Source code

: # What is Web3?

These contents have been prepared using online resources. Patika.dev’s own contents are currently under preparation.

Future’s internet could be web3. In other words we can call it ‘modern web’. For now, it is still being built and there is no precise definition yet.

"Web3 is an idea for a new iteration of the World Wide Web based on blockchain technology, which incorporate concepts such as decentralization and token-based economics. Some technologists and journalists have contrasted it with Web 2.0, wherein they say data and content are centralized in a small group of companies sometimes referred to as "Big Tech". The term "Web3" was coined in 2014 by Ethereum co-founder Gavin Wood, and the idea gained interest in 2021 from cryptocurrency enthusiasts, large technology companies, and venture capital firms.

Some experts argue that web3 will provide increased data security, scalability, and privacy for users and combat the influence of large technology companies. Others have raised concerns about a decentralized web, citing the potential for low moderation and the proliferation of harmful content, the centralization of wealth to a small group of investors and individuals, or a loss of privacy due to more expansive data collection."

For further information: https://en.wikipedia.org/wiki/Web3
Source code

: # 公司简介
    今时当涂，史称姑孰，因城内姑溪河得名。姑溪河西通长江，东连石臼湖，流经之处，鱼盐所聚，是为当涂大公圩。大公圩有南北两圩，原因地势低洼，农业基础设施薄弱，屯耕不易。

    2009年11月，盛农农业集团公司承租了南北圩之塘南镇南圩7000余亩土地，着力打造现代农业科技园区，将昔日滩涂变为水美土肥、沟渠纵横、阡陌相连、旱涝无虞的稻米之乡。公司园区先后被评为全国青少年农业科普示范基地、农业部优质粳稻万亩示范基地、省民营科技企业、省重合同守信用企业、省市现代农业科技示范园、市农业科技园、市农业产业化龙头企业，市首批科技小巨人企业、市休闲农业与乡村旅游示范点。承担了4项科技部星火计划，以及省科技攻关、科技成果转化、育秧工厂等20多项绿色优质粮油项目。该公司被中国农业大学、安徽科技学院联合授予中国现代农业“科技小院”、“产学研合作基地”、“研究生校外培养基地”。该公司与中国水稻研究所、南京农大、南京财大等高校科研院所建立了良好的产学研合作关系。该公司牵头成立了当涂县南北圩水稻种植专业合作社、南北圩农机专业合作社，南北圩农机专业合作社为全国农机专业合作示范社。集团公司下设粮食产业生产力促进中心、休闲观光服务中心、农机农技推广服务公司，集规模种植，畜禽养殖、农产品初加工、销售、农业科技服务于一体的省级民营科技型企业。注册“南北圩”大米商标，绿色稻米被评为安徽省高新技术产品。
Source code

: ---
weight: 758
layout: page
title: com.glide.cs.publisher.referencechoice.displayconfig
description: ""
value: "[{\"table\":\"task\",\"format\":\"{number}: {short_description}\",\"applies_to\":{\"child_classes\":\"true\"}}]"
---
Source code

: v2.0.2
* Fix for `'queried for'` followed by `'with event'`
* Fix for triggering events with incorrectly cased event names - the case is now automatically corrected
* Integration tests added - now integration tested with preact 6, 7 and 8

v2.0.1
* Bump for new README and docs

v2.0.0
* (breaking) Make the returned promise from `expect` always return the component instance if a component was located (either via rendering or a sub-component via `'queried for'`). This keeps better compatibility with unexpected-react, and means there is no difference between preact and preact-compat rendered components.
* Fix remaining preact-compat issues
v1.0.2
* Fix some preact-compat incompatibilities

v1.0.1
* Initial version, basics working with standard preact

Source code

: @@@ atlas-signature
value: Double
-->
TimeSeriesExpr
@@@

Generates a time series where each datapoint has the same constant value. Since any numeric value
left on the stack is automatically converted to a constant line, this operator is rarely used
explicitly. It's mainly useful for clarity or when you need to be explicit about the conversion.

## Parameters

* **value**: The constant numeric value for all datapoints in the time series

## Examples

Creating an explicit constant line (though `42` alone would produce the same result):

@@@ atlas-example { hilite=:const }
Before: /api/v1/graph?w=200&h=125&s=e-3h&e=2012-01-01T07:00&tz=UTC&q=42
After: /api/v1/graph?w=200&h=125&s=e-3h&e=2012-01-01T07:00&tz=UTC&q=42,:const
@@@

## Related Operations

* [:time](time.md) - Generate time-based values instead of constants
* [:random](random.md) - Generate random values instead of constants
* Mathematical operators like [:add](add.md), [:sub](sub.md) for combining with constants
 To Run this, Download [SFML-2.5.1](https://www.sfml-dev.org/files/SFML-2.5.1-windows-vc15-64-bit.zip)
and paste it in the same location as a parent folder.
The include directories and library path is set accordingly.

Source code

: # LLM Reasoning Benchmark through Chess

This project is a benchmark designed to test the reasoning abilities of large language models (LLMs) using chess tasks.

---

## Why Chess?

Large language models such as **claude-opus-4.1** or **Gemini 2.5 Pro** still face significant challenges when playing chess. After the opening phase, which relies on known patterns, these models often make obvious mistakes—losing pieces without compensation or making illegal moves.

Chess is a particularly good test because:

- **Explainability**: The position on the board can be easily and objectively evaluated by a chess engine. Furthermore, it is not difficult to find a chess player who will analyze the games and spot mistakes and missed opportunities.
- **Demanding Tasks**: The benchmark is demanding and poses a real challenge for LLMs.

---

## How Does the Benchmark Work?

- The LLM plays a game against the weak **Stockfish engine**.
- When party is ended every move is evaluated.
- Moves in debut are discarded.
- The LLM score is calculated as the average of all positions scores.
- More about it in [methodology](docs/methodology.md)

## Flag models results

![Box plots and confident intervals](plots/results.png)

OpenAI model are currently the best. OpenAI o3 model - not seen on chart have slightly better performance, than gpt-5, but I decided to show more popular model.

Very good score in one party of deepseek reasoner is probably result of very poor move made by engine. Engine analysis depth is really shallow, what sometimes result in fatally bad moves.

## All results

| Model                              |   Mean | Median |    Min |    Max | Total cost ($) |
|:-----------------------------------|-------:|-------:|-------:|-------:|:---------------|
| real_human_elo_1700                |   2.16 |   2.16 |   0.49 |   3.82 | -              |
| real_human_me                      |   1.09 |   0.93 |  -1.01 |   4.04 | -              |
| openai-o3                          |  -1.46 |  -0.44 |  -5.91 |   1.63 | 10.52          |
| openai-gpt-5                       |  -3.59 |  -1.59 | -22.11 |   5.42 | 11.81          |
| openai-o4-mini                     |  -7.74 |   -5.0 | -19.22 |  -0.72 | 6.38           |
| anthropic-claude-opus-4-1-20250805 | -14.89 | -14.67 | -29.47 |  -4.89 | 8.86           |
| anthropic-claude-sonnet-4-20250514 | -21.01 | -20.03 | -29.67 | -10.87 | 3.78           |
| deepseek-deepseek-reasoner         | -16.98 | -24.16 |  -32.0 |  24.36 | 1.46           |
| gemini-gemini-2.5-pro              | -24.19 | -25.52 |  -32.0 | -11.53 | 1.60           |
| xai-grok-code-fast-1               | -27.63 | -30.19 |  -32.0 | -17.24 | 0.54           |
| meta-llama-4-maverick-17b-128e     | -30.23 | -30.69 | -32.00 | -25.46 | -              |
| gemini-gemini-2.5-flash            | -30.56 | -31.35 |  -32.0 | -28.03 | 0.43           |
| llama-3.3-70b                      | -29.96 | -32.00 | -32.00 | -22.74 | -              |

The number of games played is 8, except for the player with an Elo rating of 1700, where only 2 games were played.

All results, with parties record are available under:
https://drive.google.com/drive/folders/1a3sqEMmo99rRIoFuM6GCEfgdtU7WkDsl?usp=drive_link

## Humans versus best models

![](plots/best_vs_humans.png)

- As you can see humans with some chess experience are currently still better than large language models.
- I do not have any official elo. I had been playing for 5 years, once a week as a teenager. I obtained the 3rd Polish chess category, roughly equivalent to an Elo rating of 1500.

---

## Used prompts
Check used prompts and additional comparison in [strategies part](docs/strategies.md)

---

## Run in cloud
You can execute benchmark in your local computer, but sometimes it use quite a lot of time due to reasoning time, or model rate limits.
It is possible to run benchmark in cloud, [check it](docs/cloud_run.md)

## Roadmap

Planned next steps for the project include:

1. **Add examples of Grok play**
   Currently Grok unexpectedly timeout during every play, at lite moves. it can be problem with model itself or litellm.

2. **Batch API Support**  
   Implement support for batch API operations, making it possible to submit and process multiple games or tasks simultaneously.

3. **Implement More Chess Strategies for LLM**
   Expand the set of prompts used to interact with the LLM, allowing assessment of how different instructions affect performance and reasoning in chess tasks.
==============================
> **Work instruction**:
All lines with the word "anthropic" must be located in the data and copied.

> **Output**:
| anthropic-claude-opus-4-1-20250805 | -14.89 | -14.67 | -29.47 |  -4.89 | 8.86           |
| anthropic-claude-sonnet-4-20250514 | -21.01 | -20.03 | -29.67 | -10.87 | 3.78           |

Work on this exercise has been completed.